» **Records**
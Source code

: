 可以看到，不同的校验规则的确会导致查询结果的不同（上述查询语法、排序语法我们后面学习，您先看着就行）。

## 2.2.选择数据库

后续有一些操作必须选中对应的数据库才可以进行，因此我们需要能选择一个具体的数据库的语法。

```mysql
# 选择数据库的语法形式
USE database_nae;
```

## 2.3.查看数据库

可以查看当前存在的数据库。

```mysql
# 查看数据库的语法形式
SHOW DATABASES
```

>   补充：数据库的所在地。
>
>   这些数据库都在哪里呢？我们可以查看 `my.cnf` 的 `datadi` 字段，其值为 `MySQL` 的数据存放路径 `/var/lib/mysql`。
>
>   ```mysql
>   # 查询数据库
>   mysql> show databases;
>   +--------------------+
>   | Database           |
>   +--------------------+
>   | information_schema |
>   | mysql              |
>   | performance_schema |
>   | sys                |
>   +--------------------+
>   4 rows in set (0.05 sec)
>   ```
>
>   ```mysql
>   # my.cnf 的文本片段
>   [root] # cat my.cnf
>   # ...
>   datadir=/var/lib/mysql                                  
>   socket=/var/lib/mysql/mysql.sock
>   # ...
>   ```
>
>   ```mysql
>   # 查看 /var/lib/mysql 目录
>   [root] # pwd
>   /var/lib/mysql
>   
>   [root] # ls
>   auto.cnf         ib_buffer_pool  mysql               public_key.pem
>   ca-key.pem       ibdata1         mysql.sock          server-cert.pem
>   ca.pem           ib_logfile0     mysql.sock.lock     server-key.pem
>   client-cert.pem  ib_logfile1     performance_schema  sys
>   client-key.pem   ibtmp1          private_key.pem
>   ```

» **Aim of the task**
Select and copy every line of the material that holds the string "cert".

» **Exercise output**
>   ca-key.pem       ibdata1         mysql.sock          server-cert.pem
>   client-cert.pem  ib_logfile1     performance_schema  sys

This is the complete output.